The study, published in Inflammatory Bowel Diseases, evaluated the levels of infliximab, an antibody designed to bind to and block the effects of TNF-alpha, an inflammatory protein found in high levels in patients with IBD, such as Crohn's disease and ulcerative colitis, and numerous other inflammatory conditions such as rheumatoid arthritis and psoriasis. More commonly known as Remicade, infliximab is one of four anti-TNF agents used to treat these inflammatory diseases when they do not respond to or are intolerant of conventional therapies.
Infliximab has a good record of inducing and maintaining remission of IBD in patients with moderate to severe disease. But the therapy has not proven durable in treatment, primarily, researchers believe, because of the body's formation of antibodies to the medication. Only two-thirds of patients initially respond to infliximab and at one year less than half of the patients remain in remission. Additionally, it is estimated that 10 percent of patients on infliximab will lose response to the drug each year. This is significant because it is often prescribed with the expectation that patients will remain on it indefinitely.
Proactive therapeutic monitoring of a drug is common in other clinical scenarios, including solid organ transplant.
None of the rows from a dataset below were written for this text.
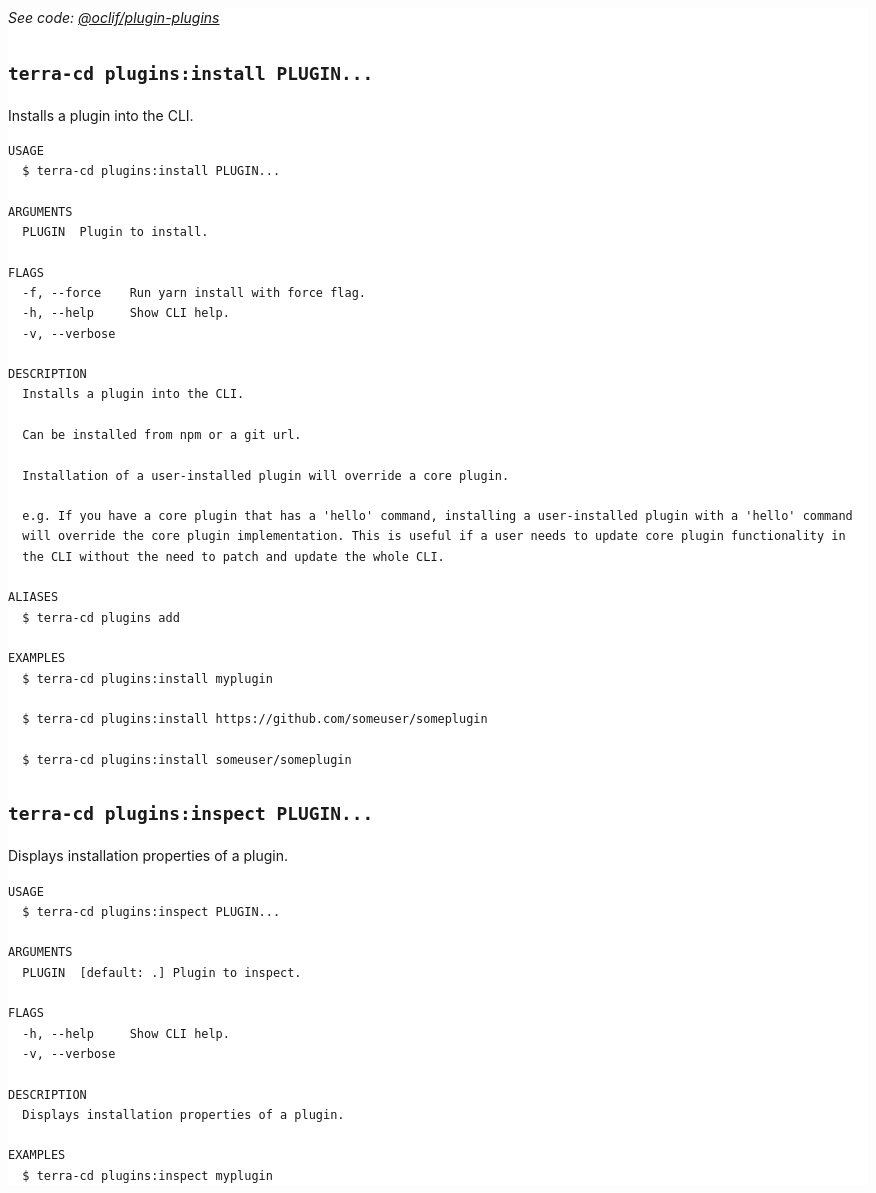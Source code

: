 _See code: [@oclif/plugin-plugins](https://github.com/oclif/plugin-plugins/blob/v2.0.11/src/commands/plugins/index.ts)_

## `terra-cd plugins:install PLUGIN...`

Installs a plugin into the CLI.

```
USAGE
  $ terra-cd plugins:install PLUGIN...

ARGUMENTS
  PLUGIN  Plugin to install.

FLAGS
  -f, --force    Run yarn install with force flag.
  -h, --help     Show CLI help.
  -v, --verbose

DESCRIPTION
  Installs a plugin into the CLI.

  Can be installed from npm or a git url.

  Installation of a user-installed plugin will override a core plugin.

  e.g. If you have a core plugin that has a 'hello' command, installing a user-installed plugin with a 'hello' command
  will override the core plugin implementation. This is useful if a user needs to update core plugin functionality in
  the CLI without the need to patch and update the whole CLI.

ALIASES
  $ terra-cd plugins add

EXAMPLES
  $ terra-cd plugins:install myplugin 

  $ terra-cd plugins:install https://github.com/someuser/someplugin

  $ terra-cd plugins:install someuser/someplugin
```

## `terra-cd plugins:inspect PLUGIN...`

Displays installation properties of a plugin.

```
USAGE
  $ terra-cd plugins:inspect PLUGIN...

ARGUMENTS
  PLUGIN  [default: .] Plugin to inspect.

FLAGS
  -h, --help     Show CLI help.
  -v, --verbose

DESCRIPTION
  Displays installation properties of a plugin.

EXAMPLES
  $ terra-cd plugins:inspect myplugin
```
In 2009, with that standard in mind, BIDMC attending physician Adam S. Cheifetz, MD began monitoring infliximab levels in his IBD patients with the goal of gradually adjusting their dosing regimens to hopefully improve long-term efficacy and decrease toxicity.
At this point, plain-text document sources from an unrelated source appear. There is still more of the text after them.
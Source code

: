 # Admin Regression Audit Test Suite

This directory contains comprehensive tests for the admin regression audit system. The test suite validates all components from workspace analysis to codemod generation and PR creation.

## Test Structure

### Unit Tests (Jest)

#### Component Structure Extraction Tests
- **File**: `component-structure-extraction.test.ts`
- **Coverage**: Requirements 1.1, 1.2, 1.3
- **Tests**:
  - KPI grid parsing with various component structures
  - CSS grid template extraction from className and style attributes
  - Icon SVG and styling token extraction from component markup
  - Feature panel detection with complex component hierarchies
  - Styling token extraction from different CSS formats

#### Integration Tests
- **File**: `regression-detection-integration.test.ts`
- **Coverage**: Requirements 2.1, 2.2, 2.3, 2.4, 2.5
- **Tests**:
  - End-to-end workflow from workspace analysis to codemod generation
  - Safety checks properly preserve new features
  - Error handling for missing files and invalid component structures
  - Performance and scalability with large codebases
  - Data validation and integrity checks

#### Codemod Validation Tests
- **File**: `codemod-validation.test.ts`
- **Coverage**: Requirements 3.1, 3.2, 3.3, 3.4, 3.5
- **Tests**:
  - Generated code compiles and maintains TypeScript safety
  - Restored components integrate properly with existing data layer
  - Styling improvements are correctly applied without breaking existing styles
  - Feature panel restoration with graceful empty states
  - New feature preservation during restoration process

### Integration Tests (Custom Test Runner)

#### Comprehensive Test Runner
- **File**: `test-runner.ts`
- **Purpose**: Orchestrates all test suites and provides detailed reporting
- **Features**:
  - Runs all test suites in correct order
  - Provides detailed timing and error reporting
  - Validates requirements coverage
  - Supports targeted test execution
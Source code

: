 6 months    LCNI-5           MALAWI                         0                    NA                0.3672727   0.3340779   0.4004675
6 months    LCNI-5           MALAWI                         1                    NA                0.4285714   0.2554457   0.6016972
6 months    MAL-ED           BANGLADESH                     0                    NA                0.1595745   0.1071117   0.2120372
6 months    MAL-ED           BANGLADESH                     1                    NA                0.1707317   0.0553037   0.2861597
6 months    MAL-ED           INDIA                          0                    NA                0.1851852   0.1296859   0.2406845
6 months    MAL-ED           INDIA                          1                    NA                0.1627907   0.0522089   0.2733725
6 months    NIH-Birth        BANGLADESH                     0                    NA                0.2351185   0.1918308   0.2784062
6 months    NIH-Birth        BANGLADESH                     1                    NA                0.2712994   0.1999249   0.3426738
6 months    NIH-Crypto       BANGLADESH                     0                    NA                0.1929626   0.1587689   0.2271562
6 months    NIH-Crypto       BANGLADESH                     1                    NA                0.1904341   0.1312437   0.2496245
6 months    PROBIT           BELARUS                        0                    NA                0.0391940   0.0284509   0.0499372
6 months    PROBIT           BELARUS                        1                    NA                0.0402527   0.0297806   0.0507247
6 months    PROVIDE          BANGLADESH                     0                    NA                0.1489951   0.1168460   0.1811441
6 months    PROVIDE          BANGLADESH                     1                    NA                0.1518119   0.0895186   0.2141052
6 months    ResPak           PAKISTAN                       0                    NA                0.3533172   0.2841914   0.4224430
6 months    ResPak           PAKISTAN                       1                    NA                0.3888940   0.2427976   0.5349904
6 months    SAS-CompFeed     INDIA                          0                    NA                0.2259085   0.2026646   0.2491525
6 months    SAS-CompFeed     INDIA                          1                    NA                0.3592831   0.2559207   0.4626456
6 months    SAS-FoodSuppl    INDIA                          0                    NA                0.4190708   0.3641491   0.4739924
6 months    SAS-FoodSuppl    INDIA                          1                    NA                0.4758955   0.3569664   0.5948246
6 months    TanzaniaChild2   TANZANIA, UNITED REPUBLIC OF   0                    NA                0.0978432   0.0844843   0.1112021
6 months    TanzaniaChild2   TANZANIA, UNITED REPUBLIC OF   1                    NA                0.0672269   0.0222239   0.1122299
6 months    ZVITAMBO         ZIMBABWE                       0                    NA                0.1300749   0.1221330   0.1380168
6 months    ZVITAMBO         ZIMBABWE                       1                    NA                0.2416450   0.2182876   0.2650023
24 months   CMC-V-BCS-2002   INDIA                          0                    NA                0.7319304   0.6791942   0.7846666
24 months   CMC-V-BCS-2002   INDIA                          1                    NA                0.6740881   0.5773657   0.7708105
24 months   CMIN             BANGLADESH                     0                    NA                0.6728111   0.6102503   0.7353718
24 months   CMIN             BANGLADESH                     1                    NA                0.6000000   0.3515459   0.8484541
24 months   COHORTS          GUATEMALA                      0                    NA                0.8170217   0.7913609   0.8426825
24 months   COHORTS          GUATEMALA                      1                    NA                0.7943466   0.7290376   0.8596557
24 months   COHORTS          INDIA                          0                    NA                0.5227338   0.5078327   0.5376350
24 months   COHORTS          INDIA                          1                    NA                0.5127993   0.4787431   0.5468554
The pilot observational study of 48 patients found proactive monitoring of infliximab concentrations resulted in a significantly better chance of continuing on therapy than in patients who received the standard treatment and dosing regimen. The main reasons for this seemed to be less disease recurrence and fewer infusion reactions in the group that underwent proactive trough concentration monitoring. The authors hypothesize that maintaining a target infliximab concentration prevents the formation of antibodies to the therapy, which are implicated in loss of response to the drug and infusion reactions.
"Currently physicians are not routinely checking infliximab levels," said Cheifetz, Director of Center for Inflammatory Bowel Disease at BIDMC and an Associate Professor of Medicine at Harvard Medical School. "In our study, patients who did not have proactive monitoring were three times more likely to stop infliximab. Therefore, we are proposing that all patients have routine monitoring of IFX concentrations and adjustment of dose based on the level, even if clinically well."
Cheifetz noted "this would be a huge paradigm shift for patients on IFX. Instead of just weight based dosing with empiric dose escalation for symptoms, we propose monitoring the serum drug concentrations and adjusting the dose to achieve a drug concentration within the therapeutic range."
The next step, he said, is verifying this with prospective studies as well as creating a pathway or algorithm for a provider to follow when prescribing IFX. This novel approach may have ramifications for other inflammatory diseases including rheumatoid arthritis and psoriasis, as well as for other biologic therapies (such as Humira) used to treat these conditions.